**Directions for this task:** In the material below, find the line with "If you do use" and the line with "most stable that", then output those two lines and every line between them, exactly.

··· Data for analysis ···

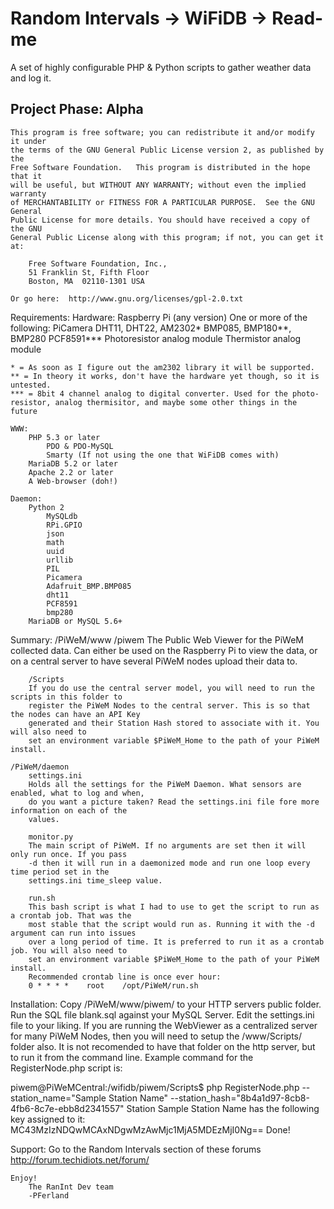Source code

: Random Intervals -> WiFiDB -> Read-me
=====================================

  A set of highly configurable PHP & Python scripts to gather weather data and log it.

  Project Phase: Alpha
  --------------

    This program is free software; you can redistribute it and/or modify it under
	the terms of the GNU General Public License version 2, as published by the 
	Free Software Foundation.   This program is distributed in the hope that it 
	will be useful, but WITHOUT ANY WARRANTY; without even the implied warranty 
	of MERCHANTABILITY or FITNESS FOR A PARTICULAR PURPOSE.  See the GNU General 
	Public License for more details. You should have received a copy of the GNU 
	General Public License along with this program; if not, you can get it at: 
		
		Free Software Foundation, Inc.,
		51 Franklin St, Fifth Floor
		Boston, MA  02110-1301 USA
		
	Or go here:  http://www.gnu.org/licenses/gpl-2.0.txt
		
  Requirements:
	Hardware:
		Raspberry Pi (any version)
		    One or more of the following:
			PiCamera
			DHT11, DHT22, AM2302*
			BMP085, BMP180**, BMP280
			PCF8591***
			Photoresistor analog module
			Thermistor analog module

	* = As soon as I figure out the am2302 library it will be supported.
	** = In theory it works, don't have the hardware yet though, so it is untested.
	*** = 8bit 4 channel analog to digital converter. Used for the photo-resistor, analog thermisitor, and maybe some other things in the future

	WWW:
		PHP 5.3 or later
			PDO & PDO-MySQL
			Smarty (If not using the one that WiFiDB comes with)
		MariaDB 5.2 or later
		Apache 2.2 or later
		A Web-browser (doh!)

	Daemon:
		Python 2
			MySQLdb
			RPi.GPIO
			json
			math
			uuid
			urllib
			PIL
			Picamera
			Adafruit_BMP.BMP085
			dht11
			PCF8591
			bmp280
		MariaDB or MySQL 5.6+
		
  Summary:
	/PiWeM/www
		/piwem
		The Public Web Viewer for the PiWeM collected data. Can either be used on the Raspberry Pi
		to view the data, or on a central server to have several PiWeM nodes upload their data to.
		
		/Scripts
		If you do use the central server model, you will need to run the scripts in this folder to
		register the PiWeM Nodes to the central server. This is so that the nodes can have an API Key
		generated and their Station Hash stored to associate with it. You will also need to
		set an environment variable $PiWeM_Home to the path of your PiWeM install.
		
	/PiWeM/daemon
		settings.ini
		Holds all the settings for the PiWeM Daemon. What sensors are enabled, what to log and when, 
		do you want a picture taken? Read the settings.ini file fore more information on each of the 
		values.
		
		monitor.py
		The main script of PiWeM. If no arguments are set then it will only run once. If you pass 
		-d then it will run in a daemonized mode and run one loop every time period set in the 
		settings.ini time_sleep value.
		
		run.sh
		This bash script is what I had to use to get the script to run as a crontab job. That was the
		most stable that the script would run as. Running it with the -d argument can run into issues
		over a long period of time. It is preferred to run it as a crontab job. You will also need to
		set an environment variable $PiWeM_Home to the path of your PiWeM install.
		Recommended crontab line is once ever hour:
		0 * * * *    root    /opt/PiWeM/run.sh
		
  Installation:
		Copy /PiWeM/www/piwem/ to your HTTP servers public folder.
		Run the SQL file blank.sql against your MySQL Server.
		Edit the settings.ini file to your liking.
		If you are running the WebViewer as a centralized server for many PiWeM Nodes, then you will 
		need to setup the /www/Scripts/ folder also. It is not recomended to have that folder on the 
		http server, but to run it from the command line.
		Example command for the RegisterNode.php script is:

piwem@PiWeMCentral:/wifidb/piwem/Scripts$ php RegisterNode.php --station_name="Sample Station Name" --station_hash="8b4a1d97-8cb8-4fb6-8c7e-ebb8d2341557"
Station Sample Station Name has the following key assigned to it: MC43MzIzNDQwMCAxNDgwMzAwMjc1MjA5MDEzMjI0Ng==
Done!

  Support:
		Go to the Random Intervals section of these forums http://forum.techidiots.net/forum/
		
    Enjoy!
        The RanInt Dev team
		-PFerland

···

**Final answer:**
		If you do use the central server model, you will need to run the scripts in this folder to
		register the PiWeM Nodes to the central server. This is so that the nodes can have an API Key
		generated and their Station Hash stored to associate with it. You will also need to
		set an environment variable $PiWeM_Home to the path of your PiWeM install.
		
	/PiWeM/daemon
		settings.ini
		Holds all the settings for the PiWeM Daemon. What sensors are enabled, what to log and when, 
		do you want a picture taken? Read the settings.ini file fore more information on each of the 
		values.
		
		monitor.py
		The main script of PiWeM. If no arguments are set then it will only run once. If you pass 
		-d then it will run in a daemonized mode and run one loop every time period set in the 
		settings.ini time_sleep value.
		
		run.sh
		This bash script is what I had to use to get the script to run as a crontab job. That was the
		most stable that the script would run as. Running it with the -d argument can run into issues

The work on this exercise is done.